Proposition 2

Relating to Residency Requirements for District Council Office for the November 2011 General Election. Shall the City Charter of the City of Houston be amended to provide that for the general election to be held in November 2011, and for the purpose of redistricting, the required period of residency to file for the office of District Council Member shall be reduced from 12 months to 6 months preceding the election day?

My recommendation: FOR

This proposed amendment basically says that for the November 2011 election, those running for Houston City Council only need to live in the particular district they are running in for 6 months prior to the election rather than 12 months as it stands now.  After November 2011, the residency requirements will go back to 12 months.  The reasoning behind this is that redistricting will occur before November 2011, and it is very possible that council members will be redistricted out of their current seat.

So why should you vote for it?  Well let’s say that a council member currently lives on the edge of their district.  During the redistricting determination, a council member might not want his or her house to be zoned to a new district.  Maybe his or her current district is very liberal, and the new one would be very conservative (or the other way around).  If the residency requirements do not change, he or she might do some heavy gerrymandering to make sure that he or she stays in one particular district.  If the current residency requirements stand, council members will not have time after redistricting is voted on to move to a new house in order to run for their current district.  So voting for this proposed amendment might prevent council members from creating shady districts, if of course, they are willing to move.

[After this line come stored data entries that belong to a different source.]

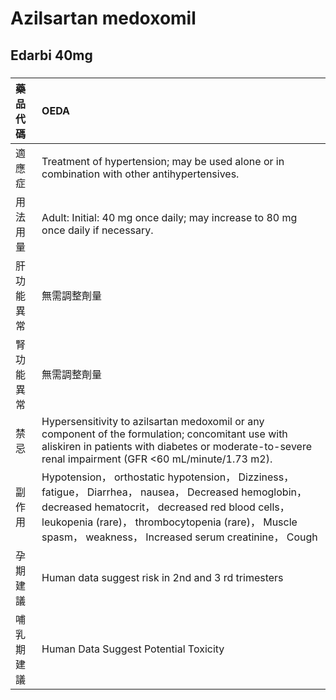 # Azilsartan medoxomil

## Edarbi 40mg

##### 

| 藥品代碼   | OEDA                                                                                                                                                                                                                                                                   |
|:-----------|:-----------------------------------------------------------------------------------------------------------------------------------------------------------------------------------------------------------------------------------------------------------------------|
| 適應症     | Treatment of hypertension; may be used alone or in combination with other antihypertensives.                                                                                                                                                                           |
| 用法用量   | Adult: Initial: 40 mg once daily; may increase to 80 mg once daily if necessary.                                                                                                                                                                                       |
| 肝功能異常 | 無需調整劑量                                                                                                                                                                                                                                                           |
| 腎功能異常 | 無需調整劑量                                                                                                                                                                                                                                                           |
| 禁忌       | Hypersensitivity to azilsartan medoxomil or any component of the formulation; concomitant use with aliskiren in patients with diabetes or moderate-to-severe renal impairment (GFR <60 mL/minute/1.73 m2).                                                             |
| 副作用     | Hypotension， orthostatic hypotension， Dizziness， fatigue， Diarrhea， nausea， Decreased hemoglobin， decreased hematocrit， decreased red blood cells， leukopenia (rare)， thrombocytopenia (rare)， Muscle spasm， weakness， Increased serum creatinine， Cough |
| 孕期建議   | Human data suggest risk in 2nd and 3 rd trimesters                                                                                                                                                                                                                     |
| 哺乳期建議 | Human Data Suggest Potential Toxicity                                                                                                                                                                                                                                  |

Some might say that this pretty pro-incumbent, and considering the voting records of many of our current members, do we really want to help them to stay longer?  Probably not, but consider this: the proposed amendment will also help new candidates too.  Candidates running in 2011 will start campaigning in February when they can start raising money.  Who knows when redistricting will actually be done by?  By the time redistricting is all said and done, what if a candidate no longer lives in the district they have been running in?  Do they have to drop out of the race or decide to run for another position?  That might be a lot of wasted money.  Many hard-working citizens give candidates money because they want to be represented by that particular person.  If the candidate has to drop out because of no fault of their own, a lot of people have wasted a lot of money.

Finally, if an incumbent running in 2011 is running against someone who lives on the edge of their district, couldn’t the incumbent just cut their opponent out of the race altogether?  Surely we wouldn’t want that to happen either.

I know there will be those who disagree with me, and I surely can see the other side of this too, but I suggest voting in favor of Proposition 2 to have the best chance of creating fair districts.